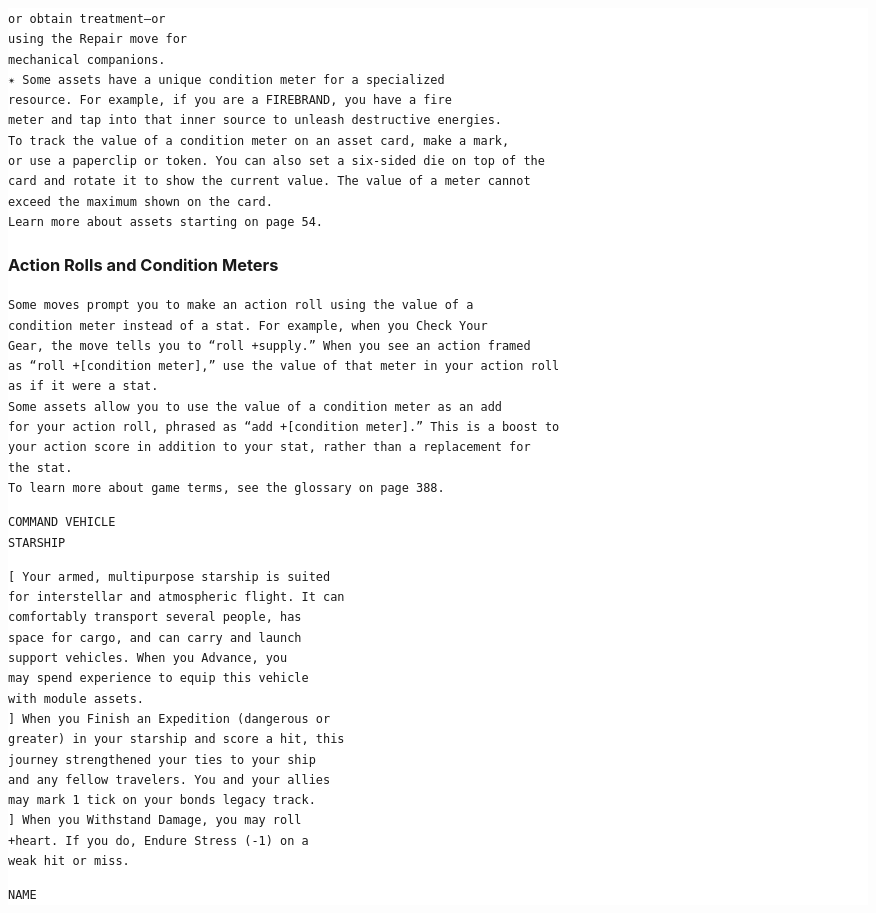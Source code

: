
 ```
or obtain treatment—or
using the Repair move for
mechanical companions.
✴ Some assets have a unique condition meter for a specialized
resource. For example, if you are a FIREBRAND, you have a fire
meter and tap into that inner source to unleash destructive energies.
To track the value of a condition meter on an asset card, make a mark,
or use a paperclip or token. You can also set a six-sided die on top of the
card and rotate it to show the current value. The value of a meter cannot
exceed the maximum shown on the card.
Learn more about assets starting on page 54.
```

### Action Rolls and Condition Meters

```
Some moves prompt you to make an action roll using the value of a
condition meter instead of a stat. For example, when you Check Your
Gear, the move tells you to “roll +supply.” When you see an action framed
as “roll +[condition meter],” use the value of that meter in your action roll
as if it were a stat.
Some assets allow you to use the value of a condition meter as an add
for your action roll, phrased as “add +[condition meter].” This is a boost to
your action score in addition to your stat, rather than a replacement for
the stat.
To learn more about game terms, see the glossary on page 388.
```

```
COMMAND VEHICLE
STARSHIP
```

```
[ Your armed, multipurpose starship is suited
for interstellar and atmospheric flight. It can
comfortably transport several people, has
space for cargo, and can carry and launch
support vehicles. When you Advance, you
may spend experience to equip this vehicle
with module assets.
] When you Finish an Expedition (dangerous or
greater) in your starship and score a hit, this
journey strengthened your ties to your ship
and any fellow travelers. You and your allies
may mark 1 tick on your bonds legacy track.
] When you Withstand Damage, you may roll
+heart. If you do, Endure Stress (-1) on a
weak hit or miss.
```

```
NAME
```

* * *

Task description:
Line by line, retype the records above exactly, minus the images.

Response to this exercise:
Source code

:
 ```
or obtain treatment—or
using the Repair move for
mechanical companions.
✴ Some assets have a unique condition meter for a specialized
resource. For example, if you are a FIREBRAND, you have a fire
meter and tap into that inner source to unleash destructive energies.
To track the value of a condition meter on an asset card, make a mark,
or use a paperclip or token. You can also set a six-sided die on top of the
card and rotate it to show the current value. The value of a meter cannot
exceed the maximum shown on the card.
Learn more about assets starting on page 54.
```

### Action Rolls and Condition Meters

```
Some moves prompt you to make an action roll using the value of a
condition meter instead of a stat. For example, when you Check Your
Gear, the move tells you to “roll +supply.” When you see an action framed
as “roll +[condition meter],” use the value of that meter in your action roll
as if it were a stat.
Some assets allow you to use the value of a condition meter as an add
for your action roll, phrased as “add +[condition meter].” This is a boost to
your action score in addition to your stat, rather than a replacement for
the stat.
To learn more about game terms, see the glossary on page 388.
```

```
COMMAND VEHICLE
STARSHIP
```

```
[ Your armed, multipurpose starship is suited
for interstellar and atmospheric flight. It can
comfortably transport several people, has
space for cargo, and can carry and launch
support vehicles. When you Advance, you
may spend experience to equip this vehicle
with module assets.
] When you Finish an Expedition (dangerous or
greater) in your starship and score a hit, this
journey strengthened your ties to your ship
and any fellow travelers. You and your allies
may mark 1 tick on your bonds legacy track.
] When you Withstand Damage, you may roll
+heart. If you do, Endure Stress (-1) on a
weak hit or miss.
```

```
NAME
```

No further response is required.